Segment Start: RECORDS FOR THE EXERCISE

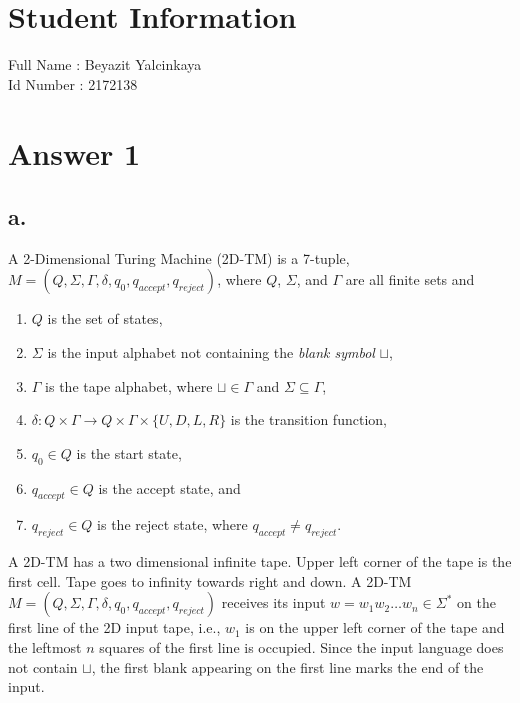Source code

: \documentclass[12pt]{article}
\begin{document}
\section*{Student Information } 
Full Name : Beyazit Yalcinkaya  \\
Id Number : 2172138  \\

\section*{Answer 1}

\subsection*{a.} 

A 2-Dimensional Turing Machine (2D-TM) is a 7-tuple, $M = (Q, \Sigma, \Gamma, \delta, q_0, q_{accept}, q_{reject})$, where $Q$, $\Sigma$, and $\Gamma$ are all finite sets and

\begin{enumerate}
	\item $Q$ is the set of states,
	\item $\Sigma$ is the input alphabet not containing the \emph{blank symbol} $\sqcup$,
	\item $\Gamma$ is the tape alphabet, where $\sqcup \in \Gamma$ and $\Sigma \subseteq \Gamma$,
	\item $\delta: Q \times \Gamma \rightarrow Q \times \Gamma \times \{U, D, L, R\}$ is the transition function,
	\item $q_0 \in Q$ is the start state,
	\item $q_{accept} \in Q$ is the accept state, and
	\item $q_{reject} \in Q$ is the reject state, where $q_{accept} \neq q_{reject}$.
\end{enumerate}

A 2D-TM has a two dimensional infinite tape. Upper left corner of the tape is the first cell. Tape goes to infinity towards right and down. A 2D-TM $M = (Q, \Sigma, \Gamma, \delta, q_0, q_{accept}, q_{reject})$ receives its input $w = w_1 w_2 \ldots w_n \in \Sigma^*$ on the first line of the 2D input tape, i.e., $w_1$ is on the upper left corner of the tape and the leftmost $n$ squares of the first line is occupied. Since the input language does not contain $\sqcup$, the first blank appearing on the first line marks the end of the input.
\end{document}
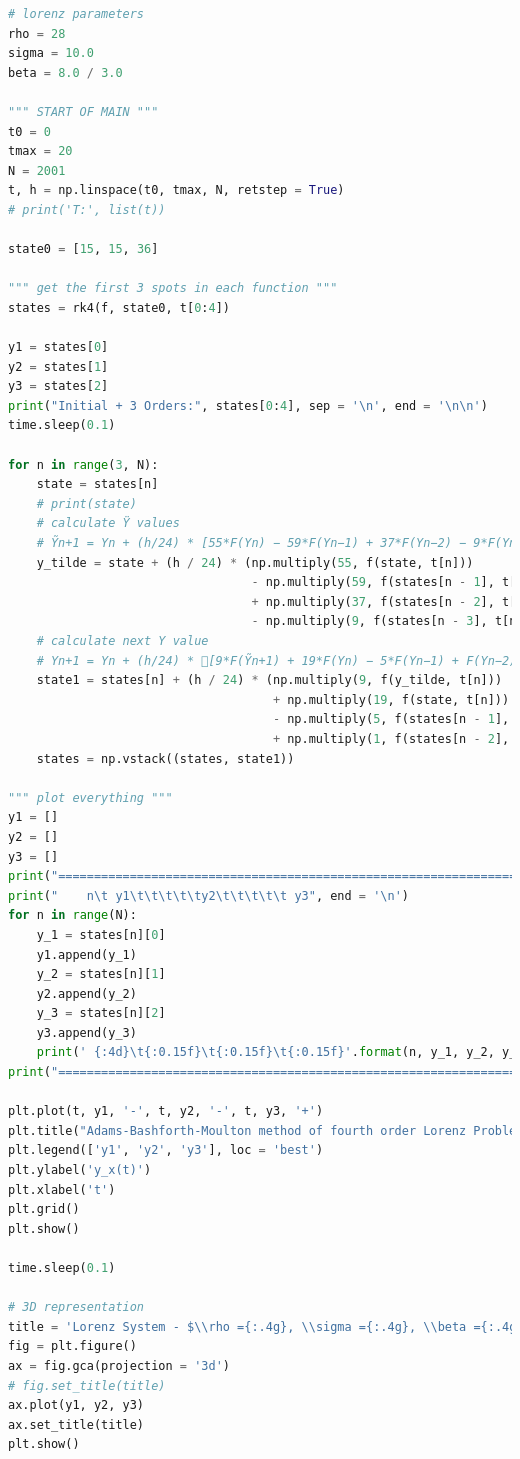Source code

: \documentclass[11pt]{article}
\begin{document}
\begin{lstlisting}[language=Python]
# lorenz parameters
rho = 28
sigma = 10.0
beta = 8.0 / 3.0

""" START OF MAIN """
t0 = 0
tmax = 20
N = 2001
t, h = np.linspace(t0, tmax, N, retstep = True)
# print('T:', list(t))

state0 = [15, 15, 36]

""" get the first 3 spots in each function """
states = rk4(f, state0, t[0:4])

y1 = states[0]
y2 = states[1]
y3 = states[2]
print("Initial + 3 Orders:", states[0:4], sep = '\n', end = '\n\n')
time.sleep(0.1)

for n in range(3, N):
    state = states[n]
    # print(state)
    # calculate Ÿ values
    # Ỹn+1 = Yn + (h/24) * [55*F(Yn) − 59*F(Yn−1) + 37*F(Yn−2) − 9*F(Yn−3)]
    y_tilde = state + (h / 24) * (np.multiply(55, f(state, t[n]))
                                  - np.multiply(59, f(states[n - 1], t[n]))
                                  + np.multiply(37, f(states[n - 2], t[n]))
                                  - np.multiply(9, f(states[n - 3], t[n])))
    # calculate next Y value
    # Yn+1 = Yn + (h/24) * 􏰆[9*F(Ỹn+1) + 19*F(Yn) − 5*F(Yn−1) + F(Yn−2)􏰇]
    state1 = states[n] + (h / 24) * (np.multiply(9, f(y_tilde, t[n]))
                                     + np.multiply(19, f(state, t[n]))
                                     - np.multiply(5, f(states[n - 1], t[n]))
                                     + np.multiply(1, f(states[n - 2], t[n])))
    states = np.vstack((states, state1))

""" plot everything """
y1 = []
y2 = []
y3 = []
print("=========================================================================")
print("    n\t y1\t\t\t\t\ty2\t\t\t\t\t y3", end = '\n')
for n in range(N):
    y_1 = states[n][0]
    y1.append(y_1)
    y_2 = states[n][1]
    y2.append(y_2)
    y_3 = states[n][2]
    y3.append(y_3)
    print(' {:4d}\t{:0.15f}\t{:0.15f}\t{:0.15f}'.format(n, y_1, y_2, y_3))
print("=========================================================================")

plt.plot(t, y1, '-', t, y2, '-', t, y3, '+')
plt.title("Adams-Bashforth-Moulton method of fourth order Lorenz Problem")
plt.legend(['y1', 'y2', 'y3'], loc = 'best')
plt.ylabel('y_x(t)')
plt.xlabel('t')
plt.grid()
plt.show()

time.sleep(0.1)

# 3D representation
title = 'Lorenz System - $\\rho ={:.4g}, \\sigma ={:.4g}, \\beta ={:.4g}$'.format(rho, sigma, beta)
fig = plt.figure()
ax = fig.gca(projection = '3d')
# fig.set_title(title)
ax.plot(y1, y2, y3)
ax.set_title(title)
plt.show()

\end{lstlisting} 
\end{document}

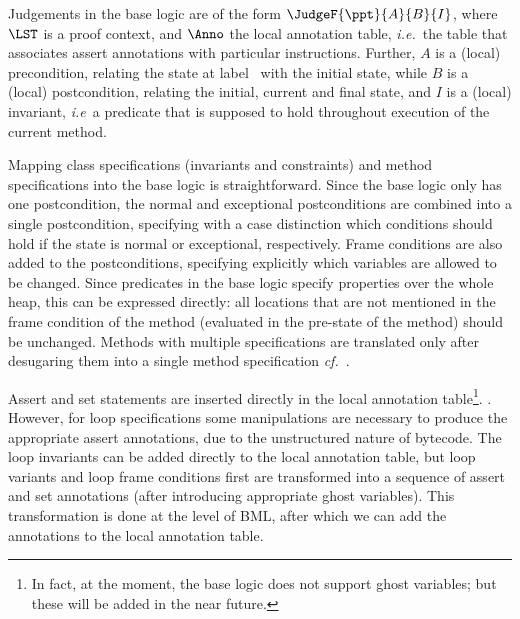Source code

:Judgements in the \mobius base logic are of the form
\(\JudgeF{\ppt}{A}{B}{I}\), where \(\LST\) is a proof context,
and \(\Anno\) the local annotation table, \emph{i.e.}~the table that
associates assert annotations with particular instructions. Further,
\(A\) is a (local) precondition, relating the state at label \ppt\
with the initial state, while \(B\) is a (local) postcondition,
relating the initial, current and final state, and \(I\) is a (local)
invariant, \emph{i.e}\ a predicate that is supposed to hold throughout
execution of the current method.

Mapping class specifications (invariants and constraints) and
method specifications into the \mobius base logic is straightforward.
Since the \mobius base logic only has one postcondition, the normal
and exceptional postconditions are combined into a single
postcondition, specifying with a case distinction which conditions
should hold if the state is normal or exceptional, respectively. Frame
conditions are also added to the postconditions, specifying
explicitly which variables are allowed to be changed. Since predicates
in the \mobius base logic specify properties over the whole heap, this
can be expressed directly: all locations that are not mentioned in the
frame condition of the method (evaluated in the pre-state of the
method) should be unchanged. Methods with multiple specifications are
translated only after desugaring them into a single method
specification \emph{cf.}~\cite{RaghavanL00}. 

Assert and set statements are inserted directly in the local
annotation table\footnote{In fact, at the moment, the \mobius base
logic does not support ghost variables; but these will be added in the
near future.}. . However, for loop specifications some manipulations
are necessary to produce the appropriate assert annotations, due to
the unstructured nature of bytecode. The loop invariants can be added
directly to the local annotation table, but loop variants and loop
frame conditions first are transformed into a sequence of assert and
set annotations (after introducing appropriate ghost variables). This
transformation is done at the level of BML, after which we can add
the annotations to the local annotation table.

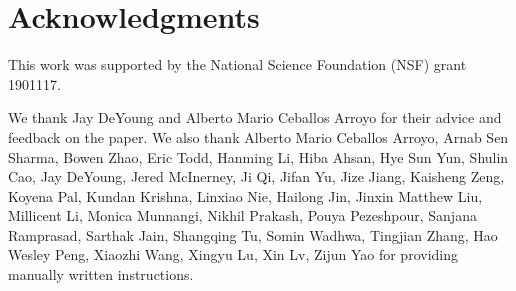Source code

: \section{Acknowledgments}

This work was supported by the National Science Foundation (NSF) grant 1901117.

We thank Jay DeYoung and Alberto Mario Ceballos Arroyo for their advice and feedback on the paper. 
We also thank Alberto Mario Ceballos Arroyo, Arnab Sen Sharma, Bowen Zhao, Eric Todd, Hanming Li, Hiba Ahsan, Hye Sun Yun, Shulin Cao, Jay DeYoung, Jered McInerney, Ji Qi, Jifan Yu, Jize Jiang, Kaisheng Zeng, Koyena Pal, Kundan Krishna, Linxiao Nie, Hailong Jin, Jinxin Matthew Liu, Millicent Li, Monica Munnangi, Nikhil Prakash, Pouya Pezeshpour, Sanjana Ramprasad, Sarthak Jain, Shangqing Tu, Somin Wadhwa, Tingjian Zhang, Hao Wesley Peng, Xiaozhi Wang, Xingyu Lu, Xin Lv, Zijun Yao for providing manually written instructions.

Segment End: RECORDS FOR THE EXERCISE

_EXERCISE PROMPT_
Of the records above, copy each line that includes "after".

_COMPLETED TASK_
translated only after desugaring them into a single method
set annotations (after introducing appropriate ghost variables). This
transformation is done at the level of BML, after which we can add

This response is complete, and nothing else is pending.